The Energy Department's drive to open a nuclear waste repository at Yucca Mountain by 2010 is partly fueled by a desire to reduce its liability to power producers, a federal audit says.
But work on a repository, which has not been approved yet, is years behind, and it likely would not open until 2015, a General Accounting Office report says.
Yucca, 90 miles northwest of Las Vegas, has been plagued with delays for years, but the problems have not been properly reported -- a violation of the Energy Department's own rules, the GAO report said.
The department's liability comes from 18 lawsuits filed by nuclear utilities unhappy that it failed to take the wastes at power plants by 1998, the original deadline for the federal government to do so.
The nuclear industry is seeking at least $50 billion in damages. Energy officials estimate it could pay $2 billion to $3 billion.
"The actual damages could be higher or lower, depending on when DOE begins accepting spent nuclear fuel," the GAO, the investigative arm of Congress, said.
Rep. Shelley Berkley, D-Nev., and Sen. Harry Reid, D-Nev., requested the GAO probe.

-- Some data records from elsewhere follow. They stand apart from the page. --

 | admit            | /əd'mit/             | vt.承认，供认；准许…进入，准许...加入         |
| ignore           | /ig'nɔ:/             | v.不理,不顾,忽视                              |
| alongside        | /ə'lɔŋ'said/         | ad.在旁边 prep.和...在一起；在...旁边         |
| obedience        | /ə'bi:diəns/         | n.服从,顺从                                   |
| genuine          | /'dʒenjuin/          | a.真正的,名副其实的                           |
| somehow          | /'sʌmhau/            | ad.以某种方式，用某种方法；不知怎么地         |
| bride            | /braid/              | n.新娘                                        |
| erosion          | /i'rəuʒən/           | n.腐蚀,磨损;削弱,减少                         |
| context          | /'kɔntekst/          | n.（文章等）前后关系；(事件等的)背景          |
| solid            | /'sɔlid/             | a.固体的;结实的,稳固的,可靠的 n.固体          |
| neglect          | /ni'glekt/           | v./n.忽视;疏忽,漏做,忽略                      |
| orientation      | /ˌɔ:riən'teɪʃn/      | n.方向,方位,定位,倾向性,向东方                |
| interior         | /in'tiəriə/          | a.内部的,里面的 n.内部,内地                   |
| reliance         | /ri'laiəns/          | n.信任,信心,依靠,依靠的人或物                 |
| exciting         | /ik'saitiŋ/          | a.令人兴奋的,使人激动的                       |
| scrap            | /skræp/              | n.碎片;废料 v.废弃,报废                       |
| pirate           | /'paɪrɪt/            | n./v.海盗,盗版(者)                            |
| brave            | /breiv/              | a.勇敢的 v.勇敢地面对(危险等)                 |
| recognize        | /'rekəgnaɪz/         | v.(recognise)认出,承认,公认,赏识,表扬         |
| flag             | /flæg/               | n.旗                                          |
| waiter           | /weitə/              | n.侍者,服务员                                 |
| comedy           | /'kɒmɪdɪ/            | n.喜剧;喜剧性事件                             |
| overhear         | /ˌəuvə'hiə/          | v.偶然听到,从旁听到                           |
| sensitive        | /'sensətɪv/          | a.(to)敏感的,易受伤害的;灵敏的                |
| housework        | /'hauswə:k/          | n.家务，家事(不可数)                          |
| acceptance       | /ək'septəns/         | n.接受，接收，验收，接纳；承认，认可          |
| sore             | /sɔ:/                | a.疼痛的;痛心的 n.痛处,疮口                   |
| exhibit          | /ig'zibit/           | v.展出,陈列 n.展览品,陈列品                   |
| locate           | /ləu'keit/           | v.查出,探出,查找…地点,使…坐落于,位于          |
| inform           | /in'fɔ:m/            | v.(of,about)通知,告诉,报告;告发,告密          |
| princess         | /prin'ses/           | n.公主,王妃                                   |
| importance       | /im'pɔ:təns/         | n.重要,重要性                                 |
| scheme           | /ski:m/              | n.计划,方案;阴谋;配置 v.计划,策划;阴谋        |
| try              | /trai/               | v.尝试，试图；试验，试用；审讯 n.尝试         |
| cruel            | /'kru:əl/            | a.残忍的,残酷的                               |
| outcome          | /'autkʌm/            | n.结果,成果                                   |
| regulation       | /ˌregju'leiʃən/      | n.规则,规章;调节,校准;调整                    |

The Energy Department has spent $8 billion studying Yucca since 1982. The total cost is estimated at $56 billion, but Bechtel SAIC, the primary contractor, said it could reach $63 billion, the report says.
Only $11 billion remains in a fund paid by utility-user fees to build a repository, the report said. The rest will have to be paid by taxpayers.
The final GAO report, released Friday, recommends the Energy Department indefinitely postpone recommending Yucca as the site for a high-level nuclear waste dump.
Energy Secretary Spencer Abraham said recently there is no deadline for a recommendation to President Bush, however, he is widely expected to do so this winter.
The report also reveals for the first time that Yucca managers failed since 1997 to either Abraham or former Energy Secretary Bill Richardson of delays and higher costs expected to license and build a repository, as required by department rules.
The first indication since March 1997 of any delay to open a repository came in a September report by Bechtel SAIC.
The GAO report said it would be January 2006 before the department could send a license application to the Nuclear Regulatory Commission to build a Yucca repository.
The department has not accepted Bechtel's new projection, the GAO said. But auditors agreed with Bechtel's new estimate.
So much scientific information is missing that the department probably could not submit a license request, the GAO report said.
An application must be filed 90 days after the president and Congress recommend the site.
"On the basis of the information we reviewed, DOE is unlikely to achieve its goal of opening a repository at Yucca Mountain by 2010 and currently does not have a reliable estimate of when, and at what cost, such a repository can be opened," the report said.
The repository opening could be delayed until 2015, it said.
The Energy Department, meanwhile, has asked the National Academy of Sciences to study the feasibility of storing up to 77,000 tons of nuclear waste on top of Yucca until the agency can receive approval for a repository, the report said. The academy's report is expected next winter.
The department audit responded in general to the issues raised by the GAO.
Energy Undersecretary Robert Card wrote that delaying the site recommendation will delay opening a repository, and he cited concerns from 129 communities where waste is stored.
"Yet the report gives no weight to the interest of the communities where this waste is located in having a decision on a site for a repository made promptly, one way or the other, as soon as it can be made responsibly," Card wrote.
Card said the site recommendation does not include a final repository design, which would include results of ongoing studies. "The site itself is not licensed; instead its features may affect design of the facility which is licensed," he said.